Practicing Jazz Saxophone With Focus

One of my biggest weaknesses when I was a kid was practicing without a specific focus. I wanted to do it all, play everything, be the best. I wanted results now. I would spend endless hours in the practice room practicing everything. The problem was, I wasn’t focused. I didn’t set goals. Instead of getting excited that I was getting good at the one thing I was practicing, I would feel anxiety that I was missing out on something else because I was too focused on that one thing. I would bounce from one thing to another, learning bits and pieces of things, but not truly mastering them.

The greatest thing I’ve learned as I’ve grown older, is that I do best when I focus on one thing and set goals. The times I’ve grown the most in my musical journey, are when I did just this. Here are a few examples:

  • One summer I spent the whole summer practicing my major and dominant bebop scales
  • One time for 4-5 months, I just practiced my major approaches in every key.
  • One time, I practiced my major and minor scale patterns in every key for 2-3 months.

These times stick out in my memory because I focused on one thing, set some goals, and practiced like crazy. I really mastered each concept I was working on. I might get a little rusty, but I can still play those things I practiced even now, twenty years later.

Many of my students tend to make the same mistakes I made. They just play to play or they have a list of twenty different things they are working on everyday. If you can do that and it’s effective, great. As a teacher, I recommend getting focused on one major concept and working towards mastering it.

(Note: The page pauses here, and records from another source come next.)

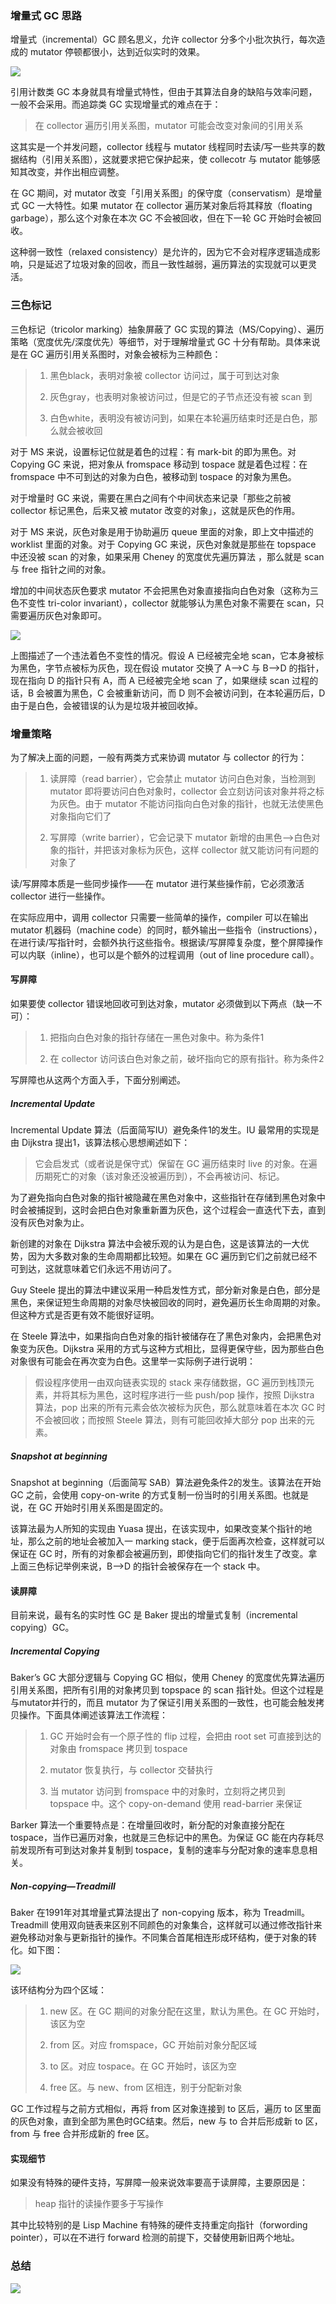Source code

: ### 增量式 GC 思路
增量式（incremental）GC 顾名思义，允许 collector 分多个小批次执行，每次造成的 mutator 停顿都很小，达到近似实时的效果。

![](2.4.6/1.png)

引用计数类 GC 本身就具有增量式特性，但由于其算法自身的缺陷与效率问题，一般不会采用。而追踪类 GC 实现增量式的难点在于：
> 在 collector 遍历引用关系图，mutator 可能会改变对象间的引用关系

这其实是一个并发问题，collector 线程与 mutator 线程同时去读/写一些共享的数据结构（引用关系图），这就要求把它保护起来，使 collecotr 与 mutator 能够感知其改变，并作出相应调整。

在 GC 期间，对 mutator 改变「引用关系图」的保守度（conservatism）是增量式 GC 一大特性。如果 mutator 在 collector 遍历某对象后将其释放（floating garbage），那么这个对象在本次 GC 不会被回收，但在下一轮 GC 开始时会被回收。

这种弱一致性（relaxed consistency）是允许的，因为它不会对程序逻辑造成影响，只是延迟了垃圾对象的回收，而且一致性越弱，遍历算法的实现就可以更灵活。
### 三色标记
三色标记（tricolor marking）抽象屏蔽了 GC 实现的算法（MS/Copying）、遍历策略（宽度优先/深度优先）等细节，对于理解增量式 GC 十分有帮助。具体来说是在 GC 遍历引用关系图时，对象会被标为三种颜色：
> 1. 黑色black，表明对象被 collector 访问过，属于可到达对象
> 
> 2. 灰色gray，也表明对象被访问过，但是它的子节点还没有被 scan 到
> 
> 3. 白色white，表明没有被访问到，如果在本轮遍历结束时还是白色，那么就会被收回

对于 MS 来说，设置标记位就是着色的过程：有 mark-bit 的即为黑色。对 Copying GC 来说，把对象从 fromspace 移动到 tospace 就是着色过程：在 fromspace 中不可到达的对象为白色，被移动到 tospace 的对象为黑色。

对于增量时 GC 来说，需要在黑白之间有个中间状态来记录「那些之前被 collector 标记黑色，后来又被 mutator 改变的对象」，这就是灰色的作用。

对于 MS 来说，灰色对象是用于协助遍历 queue 里面的对象，即上文中描述的 worklist 里面的对象。对于 Copying GC 来说，灰色对象就是那些在 topspace 中还没被 scan 的对象，如果采用 Cheney 的宽度优先遍历算法 ，那么就是 scan 与 free 指针之间的对象。

增加的中间状态灰色要求 mutator 不会把黑色对象直接指向白色对象（这称为三色不变性 tri-color invariant），collector 就能够认为黑色对象不需要在 scan，只需要遍历灰色对象即可。

![](2.4.6/2.png)

上图描述了一个违法着色不变性的情况。假设 A 已经被完全地 scan，它本身被标为黑色，字节点被标为灰色，现在假设 mutator 交换了 A–>C 与 B–>D 的指针，现在指向 D 的指针只有 A，而 A 已经被完全地 scan 了，如果继续 scan 过程的话，B 会被置为黑色，C 会被重新访问，而 D 则不会被访问到，在本轮遍历后，D 由于是白色，会被错误的认为是垃圾并被回收掉。
### 增量策略
为了解决上面的问题，一般有两类方式来协调 mutator 与 collector 的行为：
> 1. 读屏障（read barrier），它会禁止 mutator 访问白色对象，当检测到 mutator 即将要访问白色对象时，collector 会立刻访问该对象并将之标为灰色。由于 mutator 不能访问指向白色对象的指针，也就无法使黑色对象指向它们了
> 
> 2. 写屏障（write barrier），它会记录下 mutator 新增的由黑色–>白色对象的指针，并把该对象标为灰色，这样 collector 就又能访问有问题的对象了

读/写屏障本质是一些同步操作——在 mutator 进行某些操作前，它必须激活 collector 进行一些操作。

在实际应用中，调用 collector 只需要一些简单的操作，compiler 可以在输出 mutator 机器码（machine code）的同时，额外输出一些指令（instructions），在进行读/写指针时，会额外执行这些指令。根据读/写屏障复杂度，整个屏障操作可以内联（inline），也可以是个额外的过程调用（out of line procedure call）。
#### 写屏障
如果要使 collector 错误地回收可到达对象，mutator 必须做到以下两点（缺一不可）：
> 1. 把指向白色对象的指针存储在一黑色对象中。称为条件1
> 
> 2. 在 collector 访问该白色对象之前，破坏指向它的原有指针。称为条件2

写屏障也从这两个方面入手，下面分别阐述。
##### Incremental Update
Incremental Update 算法（后面简写IU）避免条件1的发生。IU 最常用的实现是由 Dijkstra 提出1，该算法核心思想阐述如下：
> 它会启发式（或者说是保守式）保留在 GC 遍历结束时 live 的对象。在遍历期死亡的对象（该对象还没被遍历到），不会再被访问、标记。

为了避免指向白色对象的指针被隐藏在黑色对象中，这些指针在存储到黑色对象中时会被捕捉到，这时会把白色对象重新置为灰色，这个过程会一直迭代下去，直到没有灰色对象为止。

新创建的对象在 Dijkstra 算法中会被乐观的认为是白色，这是该算法的一大优势，因为大多数对象的生命周期都比较短。如果在 GC 遍历到它们之前就已经不可到达，这就意味着它们永远不用访问了。

Guy Steele 提出的算法中建议采用一种启发性方式，部分新对象是白色，部分是黑色，来保证短生命周期的对象尽快被回收的同时，避免遍历长生命周期的对象。但这种方式是否更有效不能很好证明。

在 Steele 算法中，如果指向白色对象的指针被储存在了黑色对象内，会把黑色对象变为灰色。Dijkstra 采用的方式与这种方式相比，显得更保守些，因为那些白色对象很有可能会在再次变为白色。这里举一实际例子进行说明：
> 假设程序使用一由双向链表实现的 stack 来存储数据，GC 遍历到栈顶元素，并将其标为黑色，这时程序进行一些 push/pop 操作，按照 Dijkstra 算法，pop 出来的所有元素会依次被标为灰色，那么就意味着在本次 GC 时不会被回收；而按照 Steele 算法，则有可能回收掉大部分 pop 出来的元素。

##### Snapshot at beginning
Snapshot at beginning（后面简写 SAB）算法避免条件2的发生。该算法在开始 GC 之前，会使用 copy-on-write 的方式复制一份当时的引用关系图。也就是说，在 GC 开始时引用关系图是固定的。

该算法最为人所知的实现由 Yuasa 提出，在该实现中，如果改变某个指针的地址，那么之前的地址会被加入一 marking stack，便于后面再次检查，这样就可以保证在 GC 时，所有的对象都会被遍历到，即使指向它们的指针发生了改变。拿上面三色标记举例来说，B–>D 的指针会被保存在一个 stack 中。
#### 读屏障
目前来说，最有名的实时性 GC 是 Baker 提出的增量式复制（incremental copying）GC。
##### Incremental Copying
Baker’s GC 大部分逻辑与 Copying GC 相似，使用 Cheney 的宽度优先算法遍历引用关系图，把所有引用的对象拷贝到 topspace 的 scan 指针处。但这个过程是与mutator并行的，而且 mutator 为了保证引用关系图的一致性，也可能会触发拷贝操作。下面具体阐述该算法工作流程：
> 1. GC 开始时会有一个原子性的 flip 过程，会把由 root set 可直接到达的对象由 fromspace 拷贝到 tospace
> 
> 2. mutator 恢复执行，与 collector 交替执行
> 
> 3. 当 mutator 访问到 fromspace 中的对象时，立刻将之拷贝到 topspace 中。这个 copy-on-demand 使用 read-barrier 来保证

Barker 算法一个重要特点是：在增量回收时，新分配的对象直接分配在 tospace，当作已遍历对象，也就是三色标记中的黑色。为保证 GC 能在内存耗尽前发现所有可到达对象并复制到 tospace，复制的速率与分配对象的速率息息相关。
##### Non-copying—Treadmill
Baker 在1991年对其增量式算法提出了 non-copying 版本，称为 Treadmill。Treadmill 使用双向链表来区别不同颜色的对象集合，这样就可以通过修改指针来避免移动对象与更新指针的操作。不同集合首尾相连形成环结构，便于对象的转化。如下图：

![](2.4.6/3.png)

该环结构分为四个区域：
> 1. new 区。在 GC 期间的对象分配在这里，默认为黑色。在 GC 开始时，该区为空
> 
> 2. from 区。对应 fromspace，GC 开始前对象分配区域
> 
> 3. to 区。对应 tospace。在 GC 开始时，该区为空
> 
> 4. free 区。与 new、from 区相连，别于分配新对象

GC 工作过程与之前方式相似，再将 from 区对象连接到 to 区后，遍历 to 区里面的灰色对象，直到全部为黑色时GC结束。然后，new 与 to 合并后形成新 to 区，from 与 free 合并形成新的 free 区。
#### 实现细节
如果没有特殊的硬件支持，写屏障一般来说效率要高于读屏障，主要原因是：
> heap 指针的读操作要多于写操作

其中比较特别的是 Lisp Machine 有特殊的硬件支持重定向指针（forwording pointer），可以在不进行 forward 检测的前提下，交替使用新旧两个地址。
### 总结
![](2.4.6/4.png)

I tell my students they have to learn things so well that they don’t even have to think about it. My point is that jazz happens at such a fast pace it has to be almost like a reflex. You don’t want to spend all your mental energy thinking about scales, chords or licks. You want to be spending your time thinking about what you will play or listening to the rhythm section you’re playing with so you can communicate musically.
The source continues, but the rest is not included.